Data for this exercise Start Marker

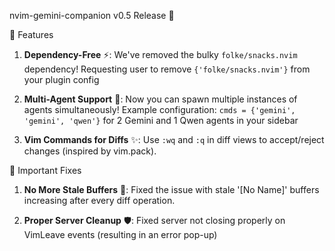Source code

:nvim-gemini-companion v0.5 Release 🚀

🌟 Features

1. **Dependency-Free** ⚡: We've removed the bulky `folke/snacks.nvim` dependency! Requesting user to remove `{'folke/snacks.nvim'}` from your plugin config

2. **Multi-Agent Support** 🤖: Now you can spawn multiple instances of agents simultaneously! Example configuration: `cmds = {'gemini', 'gemini', 'qwen'}` for 2 Gemini and 1 Qwen agents in your sidebar

3. **Vim Commands for Diffs** ✨: Use `:wq` and `:q` in diff views to accept/reject changes (inspired by vim.pack).

🔧 Important Fixes

1. **No More Stale Buffers** 🧹: Fixed the issue with stale '[No Name]' buffers increasing after every diff operation.

2. **Proper Server Cleanup** 🛡️: Fixed server not closing properly on VimLeave events (resulting in an error pop-up)

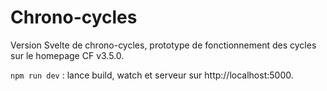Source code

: # Chrono-cycles

Version Svelte de chrono-cycles, prototype de fonctionnement des cycles sur le homepage CF v3.5.0.

`npm run dev` : lance build, watch et serveur sur http://localhost:5000.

Data for this exercise End Marker

What you are asked to do: Repeat all of the material above exactly, leaving out pictures.

Answer space:
Source code

:nvim-gemini-companion v0.5 Release 🚀

🌟 Features

1. **Dependency-Free** ⚡: We've removed the bulky `folke/snacks.nvim` dependency! Requesting user to remove `{'folke/snacks.nvim'}` from your plugin config

2. **Multi-Agent Support** 🤖: Now you can spawn multiple instances of agents simultaneously! Example configuration: `cmds = {'gemini', 'gemini', 'qwen'}` for 2 Gemini and 1 Qwen agents in your sidebar

3. **Vim Commands for Diffs** ✨: Use `:wq` and `:q` in diff views to accept/reject changes (inspired by vim.pack).

🔧 Important Fixes

1. **No More Stale Buffers** 🧹: Fixed the issue with stale '[No Name]' buffers increasing after every diff operation.

2. **Proper Server Cleanup** 🛡️: Fixed server not closing properly on VimLeave events (resulting in an error pop-up)

Source code

: # Chrono-cycles

Version Svelte de chrono-cycles, prototype de fonctionnement des cycles sur le homepage CF v3.5.0.

`npm run dev` : lance build, watch et serveur sur http://localhost:5000.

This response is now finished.